Assessing, eyes still closed. Not dreaming, cold, his hands and feet almost numb from the cold, his face aching as thought he had been punched. Wiggling his toes and fingers, he slowly opened his eyes. Inches from him, there was a grey face, staring at him. Broad forehead, its unblinking eyes staring into his soul. The face intermittently lit by a flashing blue light. His wits, suddenly returned from sabbatical. He was in his car, windshield smashed and penetrated by the grey marble head, its dance with gravity interrupted by his car and its windshield. The face so close to his he could have kissed it.
The now shattered statue had been standing in the town of Reidsville North Carolina since it was dedicated in 1912, 47 years after the Civil War ended in May 1865. 3 million humans had fought in a war of 4 years, resulting in the massacre of six hundred and twenty-two thousand American men. Twenty-nine years later, the United Daughters of the Confederacy was founded. One of the five tenants of their mission was installing memorials to honor those killed in those four years of collective insanity.
The northern states of Connecticut, Massachusetts and Ohio had foundries that supplied cast bronze or zinc Silent Sentinel statues. Twenty-five hundred of the these statues can still be found scattered across more that 30 states.
The memorial is a single solider, standing at parade rest, hands gripping the barrel of his musket, its stock resting on the ground. The solider wears a slouch hat, and greatcoat his bedroll is strapped diagonally across his chest, he is looking into the distance.
These cast statues could be purchased from the Yankee companies from $450 for life sized version to $750 for an eight and one half foot tall model. Statues carved from Italian marble or Vermont Granite could cost 10 times that or more.
In 1912 the United Daughters commissioned an artist to carve a Silent Sentinel statue for this town.
The fee was $7500.
“Are you Ok?” A voice next to his left ear queried. Turning his head, he was face to face with a clean shaven man in a State Troopers brim hat, still dazed he nodded slowly.
There is an ambulance on the way, sir”
“I am OK; I just need to get out of the car”
With a clunk and a screech his car door was opened by the officer. Undoing his seatbelt, he stepped out into the chilly morning air.

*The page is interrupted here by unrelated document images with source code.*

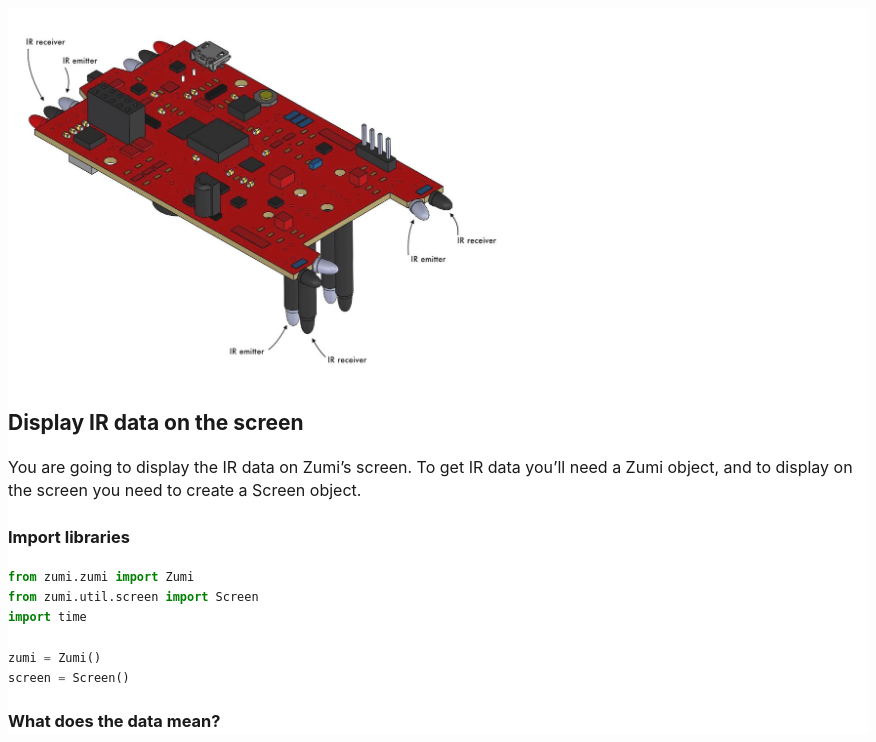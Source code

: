 </font>

<img src="../Data/images/pcb_ir.jpg" alt="pcb" width="500"/> 

## Display IR data on the screen
<font size =3>You are going to display the IR data on Zumi’s screen. To get IR data you’ll need a Zumi object, and to display on the screen you need to create a Screen object. </font>

### Import libraries


```python
from zumi.zumi import Zumi
from zumi.util.screen import Screen
import time

zumi = Zumi()
screen = Screen()
```

### What does the data mean?
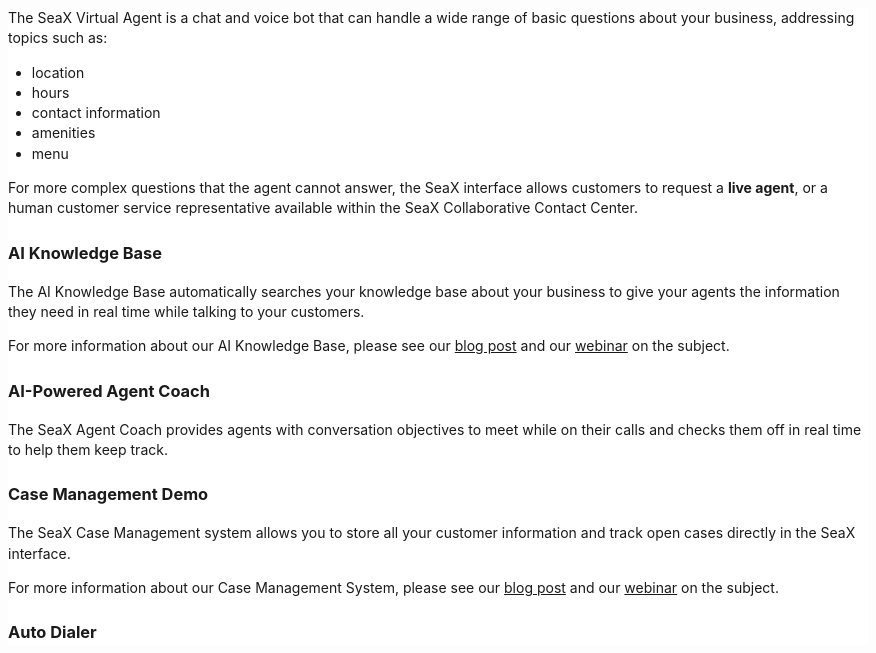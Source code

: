 The SeaX Virtual Agent is a chat and voice bot that can handle a wide range of basic questions about your business, addressing topics such as:

* location
* hours
* contact information
* amenities
* menu

For more complex questions that the agent cannot answer, the SeaX interface allows customers to request a **live agent**, or a human customer service representative available within the SeaX Collaborative Contact Center.

   <iframe width="100%" height="400" src="https://www.youtube.com/embed/?listType=playlist&list=PL8K7_LTqly44BwxHp2OTVE3se_-zQ6X1d&index=2" title="YouTube video player" frameborder="0" allow="accelerometer; autoplay; clipboard-write; encrypted-media; gyroscope; picture-in-picture" allowfullscreen style="border-radius: 30px;"></iframe>

### AI Knowledge Base

The AI Knowledge Base automatically searches your knowledge base about your business to give your agents the information they need in real time while talking to your customers.

   <iframe width="100%" height="400" src="https://www.youtube.com/embed/?listType=playlist&list=PL8K7_LTqly44BwxHp2OTVE3se_-zQ6X1d&index=12" title="YouTube video player" frameborder="0" allow="accelerometer; autoplay; clipboard-write; encrypted-media; gyroscope; picture-in-picture" allowfullscreen style="border-radius: 30px;"></iframe>

For more information about our AI Knowledge Base, please see our [blog post](https://seasalt.ai/blog/22-seax-knowledge-base/) and our [webinar](https://youtu.be/FOqQ01fpKQ4) on the subject.

### AI-Powered Agent Coach

The SeaX Agent Coach provides agents with conversation objectives to meet while on their calls and checks them off in real time to help them keep track.

   <iframe width="100%" height="400" src="https://www.youtube.com/embed/?listType=playlist&list=PL8K7_LTqly44BwxHp2OTVE3se_-zQ6X1d&index=14" title="YouTube video player" frameborder="0" allow="accelerometer; autoplay; clipboard-write; encrypted-media; gyroscope; picture-in-picture" allowfullscreen style="border-radius: 30px;"></iframe>

### Case Management Demo

The SeaX Case Management system allows you to store all your customer information and track open cases directly in the SeaX interface.

   <iframe width="100%" height="400" src="https://www.youtube.com/embed/?listType=playlist&list=PL8K7_LTqly44BwxHp2OTVE3se_-zQ6X1d&index=13" title="YouTube video player" frameborder="0" allow="accelerometer; autoplay; clipboard-write; encrypted-media; gyroscope; picture-in-picture" allowfullscreen style="border-radius: 30px;"></iframe>

For more information about our Case Management System, please see our [blog post](https://seasalt.ai/blog/23-seax-case-management/) and our [webinar](https://youtu.be/VhD_2TV2BOM) on the subject.

### Auto Dialer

The street lights illuminated the scene. The stone obelisk that formed the base of the statue was in the embrace of the front of his 2007 Nissan Sentra. The top half of the statue that had stood upon it lay across the hood of his car, its head disappearing into a halo of shattered glass. Steam from his ruined engine cloaked the statue in a ghostly white shroud.
The lower half of the statue was shattered and scattered across the bricks of the street.
The officer guided him to the back seat of the police car, sirens wailing in the distance.
He had not been drinking, in fact today marked the 20th anniversary of his sobriety.
The slight flutter of his butterfly wings would fuel an impressive dispute within the town.
Some would accuse him of conspiring to purposely destroy a confederate monument.
Others would praise him for precipitating the removal of the offensive memorial.
He was annoyed that he had destroyed his perfectly good, paid for, car.